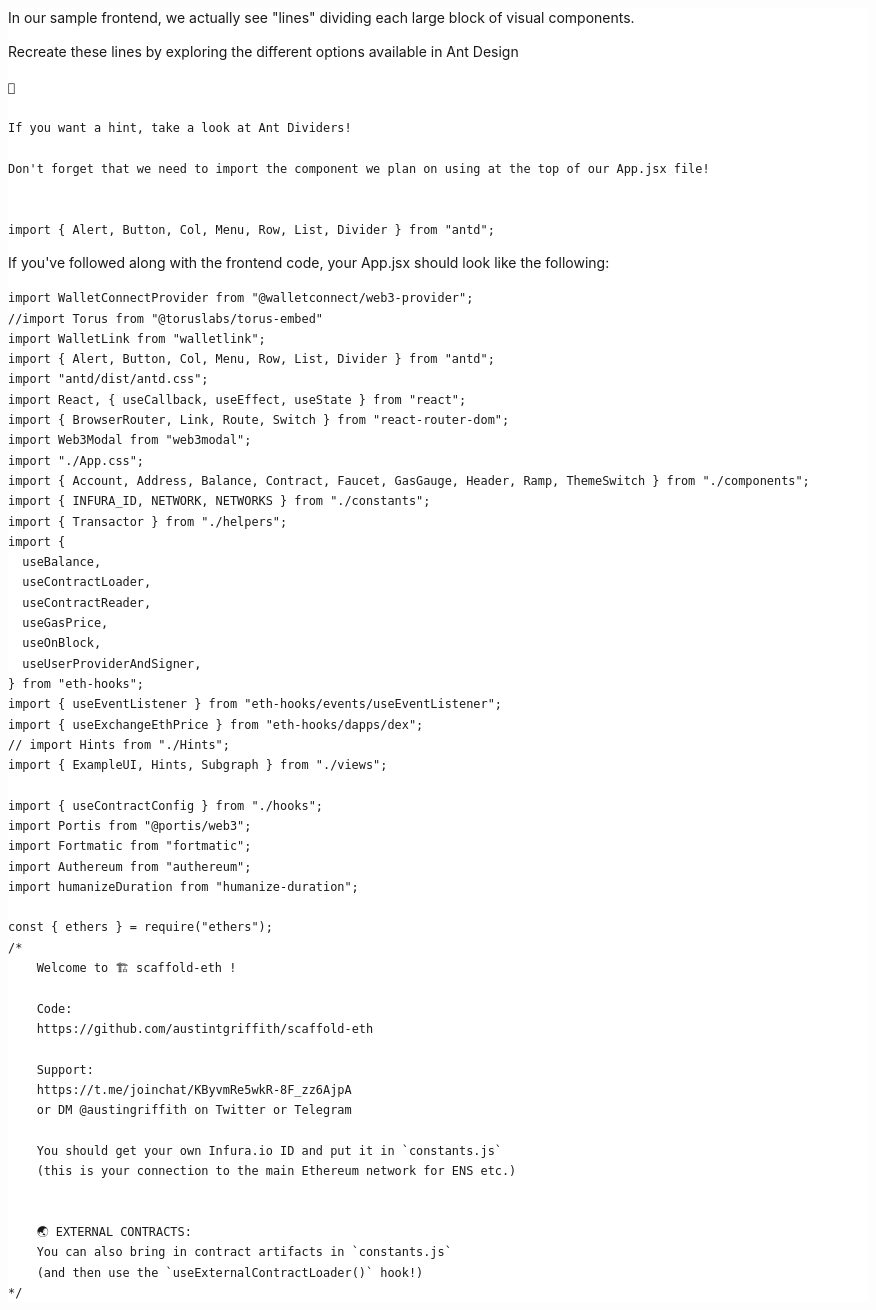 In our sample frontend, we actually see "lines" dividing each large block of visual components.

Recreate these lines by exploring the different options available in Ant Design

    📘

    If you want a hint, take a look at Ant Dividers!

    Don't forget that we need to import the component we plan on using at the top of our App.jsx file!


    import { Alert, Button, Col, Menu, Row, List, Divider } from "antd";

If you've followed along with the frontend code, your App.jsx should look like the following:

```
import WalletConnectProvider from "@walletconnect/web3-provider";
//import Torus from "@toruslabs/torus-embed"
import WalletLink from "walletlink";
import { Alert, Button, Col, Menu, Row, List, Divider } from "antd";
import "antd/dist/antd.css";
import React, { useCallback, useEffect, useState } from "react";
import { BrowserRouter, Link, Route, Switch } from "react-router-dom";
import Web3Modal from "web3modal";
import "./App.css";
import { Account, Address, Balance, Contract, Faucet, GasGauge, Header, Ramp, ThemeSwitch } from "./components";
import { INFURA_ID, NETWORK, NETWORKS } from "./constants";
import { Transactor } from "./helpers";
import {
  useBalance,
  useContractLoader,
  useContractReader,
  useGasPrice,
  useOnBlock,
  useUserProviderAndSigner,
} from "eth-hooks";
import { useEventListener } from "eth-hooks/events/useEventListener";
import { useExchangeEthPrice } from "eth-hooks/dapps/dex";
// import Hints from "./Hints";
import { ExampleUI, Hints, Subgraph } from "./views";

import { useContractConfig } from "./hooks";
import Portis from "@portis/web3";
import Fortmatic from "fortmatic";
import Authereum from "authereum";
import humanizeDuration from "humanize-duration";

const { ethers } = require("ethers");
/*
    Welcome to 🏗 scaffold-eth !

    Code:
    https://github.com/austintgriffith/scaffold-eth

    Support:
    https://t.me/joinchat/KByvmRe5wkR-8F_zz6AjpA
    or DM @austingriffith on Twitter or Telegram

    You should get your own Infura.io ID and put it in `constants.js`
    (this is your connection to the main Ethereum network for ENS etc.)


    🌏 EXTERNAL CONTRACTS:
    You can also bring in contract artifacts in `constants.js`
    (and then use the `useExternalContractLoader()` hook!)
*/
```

REQUIRED ACTION » Repeat, exactly and in full, every entry in the data, but not the pictures.

WRITTEN RESPONSE »
 In our sample frontend, we actually see "lines" dividing each large block of visual components.

Recreate these lines by exploring the different options available in Ant Design

    📘

    If you want a hint, take a look at Ant Dividers!

    Don't forget that we need to import the component we plan on using at the top of our App.jsx file!


    import { Alert, Button, Col, Menu, Row, List, Divider } from "antd";

If you've followed along with the frontend code, your App.jsx should look like the following:

```
import WalletConnectProvider from "@walletconnect/web3-provider";
//import Torus from "@toruslabs/torus-embed"
import WalletLink from "walletlink";
import { Alert, Button, Col, Menu, Row, List, Divider } from "antd";
import "antd/dist/antd.css";
import React, { useCallback, useEffect, useState } from "react";
import { BrowserRouter, Link, Route, Switch } from "react-router-dom";
import Web3Modal from "web3modal";
import "./App.css";
import { Account, Address, Balance, Contract, Faucet, GasGauge, Header, Ramp, ThemeSwitch } from "./components";
import { INFURA_ID, NETWORK, NETWORKS } from "./constants";
import { Transactor } from "./helpers";
import {
  useBalance,
  useContractLoader,
  useContractReader,
  useGasPrice,
  useOnBlock,
  useUserProviderAndSigner,
} from "eth-hooks";
import { useEventListener } from "eth-hooks/events/useEventListener";
import { useExchangeEthPrice } from "eth-hooks/dapps/dex";
// import Hints from "./Hints";
import { ExampleUI, Hints, Subgraph } from "./views";

import { useContractConfig } from "./hooks";
import Portis from "@portis/web3";
import Fortmatic from "fortmatic";
import Authereum from "authereum";
import humanizeDuration from "humanize-duration";

const { ethers } = require("ethers");
/*
    Welcome to 🏗 scaffold-eth !

    Code:
    https://github.com/austintgriffith/scaffold-eth

    Support:
    https://t.me/joinchat/KByvmRe5wkR-8F_zz6AjpA
    or DM @austingriffith on Twitter or Telegram

    You should get your own Infura.io ID and put it in `constants.js`
    (this is your connection to the main Ethereum network for ENS etc.)


    🌏 EXTERNAL CONTRACTS:
    You can also bring in contract artifacts in `constants.js`
    (and then use the `useExternalContractLoader()` hook!)
*/
```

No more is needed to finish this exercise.